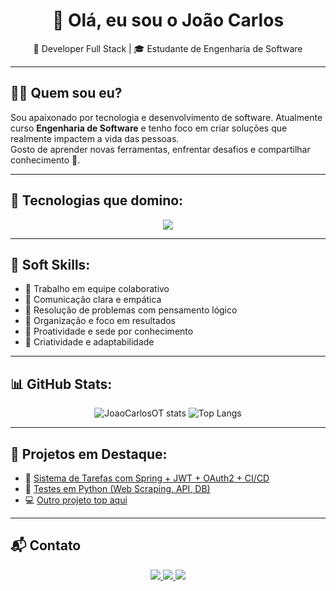 <h1 align="center">
  👋 Olá, eu sou o <strong>João Carlos</strong>
</h1>
<p align="center">
  🚀 Developer Full Stack | 🎓 Estudante de Engenharia de Software
</p>

---

## 👨‍💻 Quem sou eu?
Sou apaixonado por tecnologia e desenvolvimento de software. Atualmente curso **Engenharia de Software** e tenho foco em criar soluções que realmente impactem a vida das pessoas.  
Gosto de aprender novas ferramentas, enfrentar desafios e compartilhar conhecimento 🚀.

---

## 🚀 Tecnologias que domino:
<p align="center">
  <img src="https://skillicons.dev/icons?i=html,css,bootstrap,js,ts,react,nodejs,php,laravel,codeigniter,mysql,mongodb,docker,git,github,spring,java,python" />
</p>

---

## 🤝 Soft Skills:
- 🔹 Trabalho em equipe colaborativo  
- 🔹 Comunicação clara e empática  
- 🔹 Resolução de problemas com pensamento lógico  
- 🔹 Organização e foco em resultados  
- 🔹 Proatividade e sede por conhecimento  
- 🔹 Criatividade e adaptabilidade  

---

## 📊 GitHub Stats:
<p align="center">
  <img src="https://github-readme-stats.vercel.app/api?username=JoaoCarlosOT&show_icons=true&theme=tokyonight" alt="JoaoCarlosOT stats"/>
  <img src="https://github-readme-stats.vercel.app/api/top-langs/?username=JoaoCarlosOT&layout=compact&theme=tokyonight" alt="Top Langs"/>
</p>

---

## 🌟 Projetos em Destaque:
- 📝 [Sistema de Tarefas com Spring + JWT + OAuth2 + CI/CD](https://github.com/JoaoCarlosOT/nome-do-repo)  
- 🐍 [Testes em Python (Web Scraping, API, DB)](https://github.com/JoaoCarlosOT/nome-do-repo)  
- 💻 [Outro projeto top aqui](https://github.com/JoaoCarlosOT/nome-do-repo)  

---

## 📬 Contato
<p align="center">
  <a href="mailto:joaocarlosdev403@gmail.com">
    <img src="https://img.shields.io/badge/-Gmail-D14836?style=for-the-badge&logo=gmail&logoColor=white"/>
  </a>
  <a href="https://www.linkedin.com/in/joaocarlosdev/">
    <img src="https://img.shields.io/badge/-LinkedIn-0077B5?style=for-the-badge&logo=linkedin&logoColor=white"/>
  </a>
  <a href="https://www.instagram.com/joaoo_ot/">
    <img src="https://img.shields.io/badge/-Instagram-E4405F?style=for-the-badge&logo=instagram&logoColor=white"/>
  </a>
</p>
******
# Exercise brief
Write out exactly the lines between the start of the data and the line with "- 📝 [Sistema", including both, but none of the pictures.

# Answer to the exercise
 <h1 align="center">
  👋 Olá, eu sou o <strong>João Carlos</strong>
</h1>
<p align="center">
  🚀 Developer Full Stack | 🎓 Estudante de Engenharia de Software
</p>

---

## 👨‍💻 Quem sou eu?
Sou apaixonado por tecnologia e desenvolvimento de software. Atualmente curso **Engenharia de Software** e tenho foco em criar soluções que realmente impactem a vida das pessoas.  
Gosto de aprender novas ferramentas, enfrentar desafios e compartilhar conhecimento 🚀.

---

## 🚀 Tecnologias que domino:
<p align="center">
  <img src="https://skillicons.dev/icons?i=html,css,bootstrap,js,ts,react,nodejs,php,laravel,codeigniter,mysql,mongodb,docker,git,github,spring,java,python" />
</p>

---

## 🤝 Soft Skills:
- 🔹 Trabalho em equipe colaborativo  
- 🔹 Comunicação clara e empática  
- 🔹 Resolução de problemas com pensamento lógico  
- 🔹 Organização e foco em resultados  
- 🔹 Proatividade e sede por conhecimento  
- 🔹 Criatividade e adaptabilidade  

---

## 📊 GitHub Stats:
<p align="center">
  <img src="https://github-readme-stats.vercel.app/api?username=JoaoCarlosOT&show_icons=true&theme=tokyonight" alt="JoaoCarlosOT stats"/>
  <img src="https://github-readme-stats.vercel.app/api/top-langs/?username=JoaoCarlosOT&layout=compact&theme=tokyonight" alt="Top Langs"/>
</p>

---

## 🌟 Projetos em Destaque:
- 📝 [Sistema de Tarefas com Spring + JWT + OAuth2 + CI/CD](https://github.com/JoaoCarlosOT/nome-do-repo)  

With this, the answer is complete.